Eric Siegel, Ph.D. is the founder of the Predictive Analytics World conference series—which includes events for business, government, healthcare, workforce, manufacturing, and financial services—the author of Predictive Analytics: The Power to Predict Who Will Click, Buy, Lie, or Die—Revised and Updated Edition (Wiley, January 2016), executive editor of The Predictive Analytics Times, and a former computer science professor at Columbia University. For more information about predictive analytics, see the Predictive Analytics Guide.
I’ve been asked periodically for a couple of decades whether I think artificial intelligence is possible. And I taught the artificial intelligence course at Columbia University. I’ve always been fascinated by the concept of intelligence. It’s a subjective word. I’ve always been very skeptical. And I am only now newly a believer.
Now this is subjective: my opinion is that IBM’s Watson computer is able to answer questions, and so, in my subjective view, that qualifies as intelligence. I spent six years in graduate school working on two things. One is machine learning and that’s the core to prediction – learning from data how to predict. That’s also known as predictive modeling. And the other is natural language processing or computational linguistics.
Working with human language really ties into the way we think and what we’re capable of doing and that does turn out to be extremely hard for computers to do. Now playing the TV quiz show Jeopardy means you're answering questions – quiz show questions. The questions on that game show are really complex grammatically. And it turns out that in order to answer them Watson looks at huge amounts of text, for example, a snapshot of all the English speaking Wikipedia articles. And it has to process text not only to look at the question it’s trying to answer but to retrieve the answers themselves. Now at the core of this it turns out it’s using predictive modeling. Now it’s not predicting the future but it’s predicting the answer to the question.

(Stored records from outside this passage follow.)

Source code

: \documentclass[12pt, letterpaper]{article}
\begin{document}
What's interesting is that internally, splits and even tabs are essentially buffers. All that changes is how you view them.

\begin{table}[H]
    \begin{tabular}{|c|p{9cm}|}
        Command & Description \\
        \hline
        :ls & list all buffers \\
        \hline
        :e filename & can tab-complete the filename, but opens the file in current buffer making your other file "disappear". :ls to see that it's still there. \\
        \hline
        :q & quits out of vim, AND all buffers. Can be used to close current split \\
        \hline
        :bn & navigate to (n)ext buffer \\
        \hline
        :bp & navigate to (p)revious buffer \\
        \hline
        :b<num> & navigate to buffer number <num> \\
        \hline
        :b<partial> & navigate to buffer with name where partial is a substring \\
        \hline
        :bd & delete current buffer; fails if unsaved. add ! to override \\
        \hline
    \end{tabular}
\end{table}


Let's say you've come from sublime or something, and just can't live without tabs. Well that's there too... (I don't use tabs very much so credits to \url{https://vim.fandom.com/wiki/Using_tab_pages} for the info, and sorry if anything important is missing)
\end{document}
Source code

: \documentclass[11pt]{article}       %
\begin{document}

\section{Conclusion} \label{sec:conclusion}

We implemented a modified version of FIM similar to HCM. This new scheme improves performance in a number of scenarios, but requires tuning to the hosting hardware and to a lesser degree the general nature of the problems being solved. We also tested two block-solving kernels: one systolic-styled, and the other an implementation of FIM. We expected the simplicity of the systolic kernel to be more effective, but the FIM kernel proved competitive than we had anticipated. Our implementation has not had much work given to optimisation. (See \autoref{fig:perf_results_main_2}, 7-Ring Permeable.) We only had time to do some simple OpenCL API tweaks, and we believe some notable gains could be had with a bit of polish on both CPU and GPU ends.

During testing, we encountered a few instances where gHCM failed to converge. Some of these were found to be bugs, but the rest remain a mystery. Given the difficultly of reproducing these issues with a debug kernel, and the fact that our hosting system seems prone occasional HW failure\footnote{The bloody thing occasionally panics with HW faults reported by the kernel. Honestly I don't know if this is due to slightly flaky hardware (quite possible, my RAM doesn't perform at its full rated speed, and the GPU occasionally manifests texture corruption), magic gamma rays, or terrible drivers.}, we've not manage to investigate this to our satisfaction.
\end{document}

The core technology is the same. In both cases it involves learning from examples. In the case of Watson playing the TV show Jeopardy it takes hundreds of thousands of previous Jeopardy questions from the TV show having gone on for decades and learns from them. And what it’s learning to do is predict whether this candidate answer to this question is likely to be the correct answer. So it’s going to come up with a whole bunch of candidate answers, hundreds of candidate answers, for the one question at hand at any given point in time. And then amongst all these candidate answers it’s going to score each one. How likely is it to be the right answer? And, of course, the one that gets the highest score as the highest vote of confidence – that’s ultimately the one answer it’s going to give.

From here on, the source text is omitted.